Rishi Sunak has a solution to the United Kingdom’s rising unemployment: a new army of jobs coaches to help people find work.
There are two criticisms of the idea. The first is that the British state’s attempts at “work coaching” have tended to be unimpressive: box-ticking exercises that do a poor job of reskilling workers and instead focus on shunting the unemployed into new jobs – any new job – even if this means a job with low pay and poor-to-non-existent progression.
This is a bit of a red herring in that, as well as it being true to say the UK has done a terrible job of reskilling people throughout their working lives, it is also true that the country needs to improve at it, and that the aspiration is a good one. As we live longer – and as our economy continues to change to meet not only technological innovation but also the challenge of tackling the climate crisis – we are going to need to get a lot, lot better at turning factory workers and journalists into computer programmers and plumbers than at present.
A combination of more money for staff who work in Job Centres, but more importantly a change in incentives – if you work in a recruitment consultancy, you are incentivised to find your clients good jobs; if you work in a Job Centre, you are incentivised to get them to stop claiming Jobseeker’s Allowance by any means necessary – would go a long way to fixing this.

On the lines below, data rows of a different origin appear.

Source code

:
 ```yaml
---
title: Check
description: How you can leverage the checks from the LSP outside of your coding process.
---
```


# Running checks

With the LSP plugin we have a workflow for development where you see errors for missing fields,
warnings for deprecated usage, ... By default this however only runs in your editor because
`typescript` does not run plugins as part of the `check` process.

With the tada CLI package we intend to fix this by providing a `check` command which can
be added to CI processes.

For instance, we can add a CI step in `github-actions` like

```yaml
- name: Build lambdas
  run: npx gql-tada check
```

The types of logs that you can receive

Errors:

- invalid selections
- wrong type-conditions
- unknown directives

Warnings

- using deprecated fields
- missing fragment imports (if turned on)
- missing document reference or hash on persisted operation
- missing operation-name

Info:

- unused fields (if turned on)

The bigger problem is that, while spending more on reskilling is a good thing, it’s far from clear that training, of any kind, is the correct response to the economic crisis. Two things are driving the UK’s mounting unemployment rate: the first is that a bunch of jobs are still viable, but are currently located in the wrong places. Sandwich shops in city centres face a bleak future, but restaurants and takeaways in residential areas are booming thanks to the demand from a remote workforce. In addition, new jobs in delivery and the courier industry are being created all the time. There are some barriers for the unemployed in taking up these jobs: for example, if you have never needed a driving licence before, then getting one is an essential path to being able to work as a courier. But the bigger problem is twofold. Firstly, that jobs like these don’t replace the old ones in sufficient numbers. Secondly, that the biggest barrier to these roles being created isn’t the skills of the unemployed, but the start-up costs faced by businesses making the transition.
The still greater issue, though, is that the main thing preventing employment at present is coronavirus: both its indirect pressure on demand, in that some households are voluntarily refraining from economic activity to minimise their risk of infection, and the direct consequences of government policy, in that some businesses have been forced to shut or have been rendered unprofitable by social distancing and Covid-secure regulations. These regulations also inhibit the creation of new jobs – and skilling up the workforce won’t make those inhibitions go away. They can only be fixed by removing the barriers to new businesses.